With Easter school holidays getting under way for many families across the UK, the international transport network is creaking badly.

Both British Airways and easyJet are cancelling dozens of flights every day – with at least 15,000 passengers affected by Thursday’s groundings alone.

BA’s cancellations are short-haul operations from Heathrow, while easyJet’s main base, Gatwick, is seeing the highest number of axed departures for the airline.

Hundreds more cancellations of domestic and European flights are expected before and during the Easter weekend.

If your flight is going ahead, then there’s the airport to contend with. The managing director of Manchester airport has stepped down after weeks of extremely long queues for security at the UK’s third-busiest airport.

Meanwhile, motorists hoping to sail over from Dover this weekend are set to experience more gridlock.

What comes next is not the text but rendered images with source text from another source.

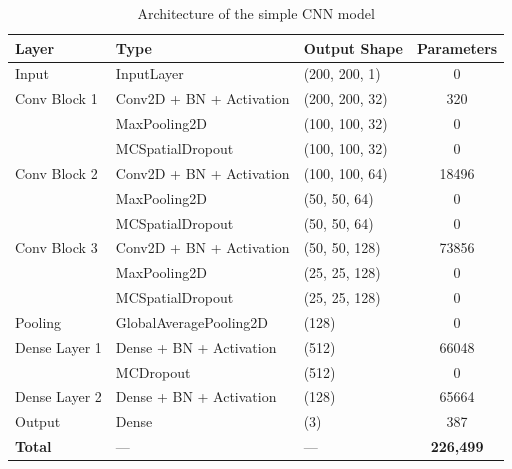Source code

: \begin{table}[H]
\centering
\scriptsize
\label{tab:cnn_summary}
	\begin{tabular}{lllc}
		\toprule
		\textbf{Layer} & \textbf{Type} & \textbf{Output Shape} & \textbf{Parameters} \\
		\midrule
		Input             & InputLayer                    & (200, 200, 1)     & 0      \\
		\midrule
		Conv Block 1      & Conv2D + BN + Activation      & (200, 200, 32)    & 320 \\
                   & MaxPooling2D                 & (100, 100, 32)    & 0      \\
                   & MCSpatialDropout             & (100, 100, 32)    & 0      \\
		\midrule
		Conv Block 2      & Conv2D + BN + Activation      & (100, 100, 64)    & 18496\\
                   & MaxPooling2D                 & (50, 50, 64)      & 0      \\
                   & MCSpatialDropout             & (50, 50, 64)      & 0      \\
		\midrule
		Conv Block 3      & Conv2D + BN + Activation      & (50, 50, 128)     & 73856\\
                   & MaxPooling2D                 & (25, 25, 128)     & 0      \\
                   & MCSpatialDropout             & (25, 25, 128)     & 0      \\
		\midrule
		Pooling           & GlobalAveragePooling2D        & (128)             & 0      \\
		\midrule
		Dense Layer 1     & Dense + BN + Activation       & (512)             & 66048 \\
                   & MCDropout                    & (512)             & 0      \\
		Dense Layer 2     & Dense + BN + Activation       & (128)             & 65664 \\
		Output            & Dense                         & (3)               & 387    \\
		\midrule
    		\textbf{Total}    & —                 & —                 & \textbf{226,499} \\
    		\bottomrule	\end{tabular}
	\caption{Architecture of the simple CNN model}
\end{table}

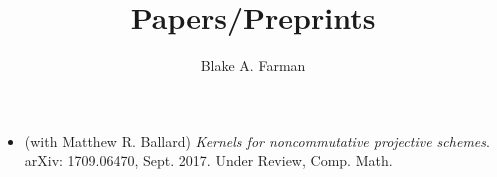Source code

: \documentclass[11pt]{amsart}
\title{Papers/Preprints}
\author{Blake A. Farman}
\date{}
\begin{document}
\maketitle

\begin{itemize}
\item
  (with Matthew R. Ballard) \textit{Kernels for noncommutative projective schemes}.
  arXiv: 1709.06470, Sept. 2017. Under Review, Comp. Math.
\end{itemize}
\end{document}
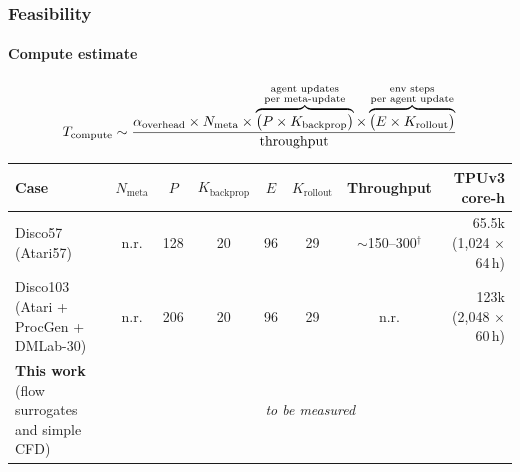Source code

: %

\begin{frame}
	\frametitle{Feasibility}
	\framesubtitle{Compute estimate}
    \vspace{-1cm}

	\[
		T_{\text{compute}} \sim
		\frac{
			\alpha_{\text{overhead}} \times N_{\text{meta}}
			\times
			\overbrace{\big(P \times K_{\text{backprop}}\big)}^{\mathclap{\substack{\text{agent updates}\\\text{per meta-update}}}}
			\times
			\overbrace{\big(E \times K_{\text{rollout}}\big)}^{\mathclap{\substack{\text{env steps}\\\text{per agent update}}}}
		}{
			\text{throughput}
		}
	\]

	\vspace{-1mm}
	\scriptsize
	\setlength{\tabcolsep}{4pt}
	\begin{tabular}{@{}l c c c c c c r@{}}
		\toprule
		Case & $N_{\text{meta}}$ & $P$ & $K_{\text{backprop}}$ & $E$ & $K_{\text{rollout}}$
			& Throughput & TPUv3 core-h \\
		\midrule
		Disco57 {\tiny(Atari57)}
			& n.r. & 128 & 20 & 96 & 29 & $\sim$150--300$^{\dagger}$
			& 65.5k {\tiny(1{,}024 $\times$ 64\,h)} \\
		Disco103 {\tiny(Atari + ProcGen + DMLab-30)}
			& n.r. & 206 & 20 & 96 & 29 & n.r.
			& 123k {\tiny(2{,}048 $\times$ 60\,h)} \\
		\midrule
		\textbf{This work} {\tiny(flow surrogates and simple CFD)}
			& \multicolumn{7}{c}{\textit{to be measured}} \\
		\bottomrule
	\end{tabular}


\end{frame}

The RAC says to avoid the M25 around London and A303 near Stonehenge this weekend. And looking further ahead, if you plan to spend Easter in the UK, one of the key intercity routes will be largely closed.

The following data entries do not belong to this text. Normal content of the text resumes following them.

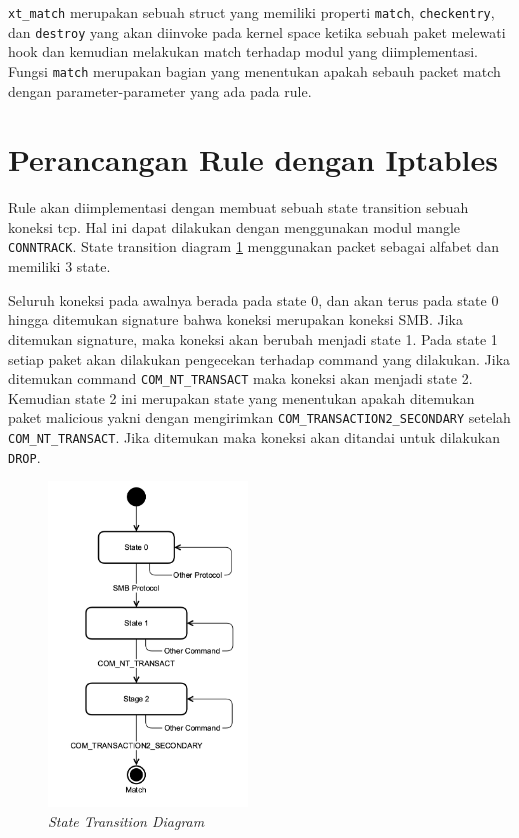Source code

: \verb|xt_match| merupakan sebuah struct yang memiliki properti \verb|match|, \verb|checkentry|, dan \verb|destroy| yang akan diinvoke pada kernel space ketika sebuah paket melewati hook dan kemudian melakukan match terhadap modul yang diimplementasi. Fungsi \verb|match| merupakan bagian yang menentukan apakah sebauh packet match dengan parameter-parameter yang ada pada rule.

\section{Perancangan Rule dengan Iptables}

Rule akan diimplementasi dengan membuat sebuah state transition sebuah koneksi tcp. Hal ini dapat dilakukan dengan menggunakan modul mangle \verb|CONNTRACK|. State transition diagram \ref{fig:state_transition_diagram} menggunakan packet sebagai alfabet dan memiliki 3 state.

Seluruh koneksi pada awalnya berada pada state 0, dan akan terus pada state 0 hingga ditemukan signature bahwa koneksi merupakan koneksi SMB. Jika ditemukan signature, maka koneksi akan berubah menjadi state 1. Pada state 1 setiap paket akan dilakukan pengecekan terhadap command yang dilakukan. Jika ditemukan command \verb|COM_NT_TRANSACT| maka koneksi akan menjadi state 2. Kemudian state 2 ini merupakan state yang menentukan apakah ditemukan paket malicious yakni dengan mengirimkan \verb|COM_TRANSACTION2_SECONDARY| setelah \verb|COM_NT_TRANSACT|. Jika ditemukan maka koneksi akan ditandai untuk dilakukan \verb|DROP|.

\begin{figure}[H]
	\centering
	\includegraphics[width=200px]{resources/ngfilter_state_diagram.png}
	\caption{\textit{State Transition Diagram}}
	\label{fig:state_transition_diagram}
\end{figure}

So what are the prospects for travellers this week and in the buildup to the Easter weekend – and what are your rights if it all goes wrong?

British Airways and easyJet blame staff shortages due to Covid-19 but, interestingly, other short-haul airlines – such as Ryanair, Wizz Air and Jet2 – do not seem to be having problems.

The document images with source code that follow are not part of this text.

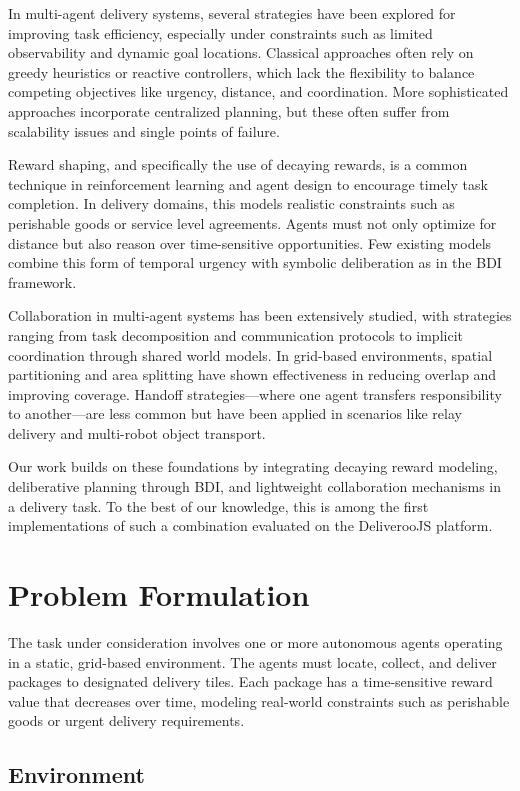 \documentclass[conference]{IEEEtran}
\begin{document}
In multi-agent delivery systems, several strategies have been explored for improving task efficiency, especially under constraints such as limited observability and dynamic goal locations. Classical approaches often rely on greedy heuristics or reactive controllers, which lack the flexibility to balance competing objectives like urgency, distance, and coordination. More sophisticated approaches incorporate centralized planning, but these often suffer from scalability issues and single points of failure.

Reward shaping, and specifically the use of decaying rewards, is a common technique in reinforcement learning and agent design to encourage timely task completion. In delivery domains, this models realistic constraints such as perishable goods or service level agreements. Agents must not only optimize for distance but also reason over time-sensitive opportunities. Few existing models combine this form of temporal urgency with symbolic deliberation as in the BDI framework.

Collaboration in multi-agent systems has been extensively studied, with strategies ranging from task decomposition and communication protocols to implicit coordination through shared world models. In grid-based environments, spatial partitioning and area splitting have shown effectiveness in reducing overlap and improving coverage. Handoff strategies—where one agent transfers responsibility to another—are less common but have been applied in scenarios like relay delivery and multi-robot object transport.

Our work builds on these foundations by integrating decaying reward modeling, deliberative planning through BDI, and lightweight collaboration mechanisms in a delivery task. To the best of our knowledge, this is among the first implementations of such a combination evaluated on the DeliverooJS platform.

\section{Problem Formulation}

The task under consideration involves one or more autonomous agents operating in a static, grid-based environment. The agents must locate, collect, and deliver packages to designated delivery tiles. Each package has a time-sensitive reward value that decreases over time, modeling real-world constraints such as perishable goods or urgent delivery requirements.

\subsection{Environment}
\end{document}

Regardless of the cause, the standard rule when a flight is cancelled – as defined by the Civil Aviation Authority – is that you are entitled to travel on the original day of departure.

If the cancelling airline cannot get you there on its own planes, and a seat is available on another carrier’s flight, it must pay for your trip on its rival airline. This is entirely separate from cash compensation, which is intended to make up for inconvenience rather than pay for alternative transport.

Looking at Thursday’s grounded 7.35am British Airways flight from Heathrow to Milan Malpensa, for example, BA can put you on the 11.30am flight on the same route. It will also have to pay £220 in compensation under air passengers’ rights rules.

If the cancellation happens while you are at the airport, you are also due “a reasonable amount of food and drink” depending on the length of the delay.

For easyJet’s cancelled Thursday morning flight from Gatwick to Kefalonia, the airline will need to spend hundreds of pounds getting you there. It has no other services on the route, and indeed it has cancelled the only link from the UK to the beautiful Aegean island that whole day.

The alternative is a flight to Athens, an overnight stay at an airport hotel, meals and an onward domestic flight. Plus, of course, the compensation. This is ferociously expensive for the airline – but also extremely inconvenient for passengers.

UK airports have seen passenger numbers in the past two years dip to 5 per cent of pre-pandemic levels – with some falling to zero. With hindsight and limitless cash, aviation would have kept the tens of thousands of experienced (and security-cleared) staff who left the industry during the coronavirus pandemic.

One strategy is to turn up ridiculously early – for example, at 3am for a 7am flight (though if you are checking baggage, you will need to ensure your airline’s check-in desk will be open).

At leading holiday airport Gatwick, North Terminal security opens at 2am and South Terminal at 3.30am. Checkpoints at Heathrow generally open at 4am.

But for the first wave of flights, numbers build up very quickly – by 5.30am, many UK airports are very busy.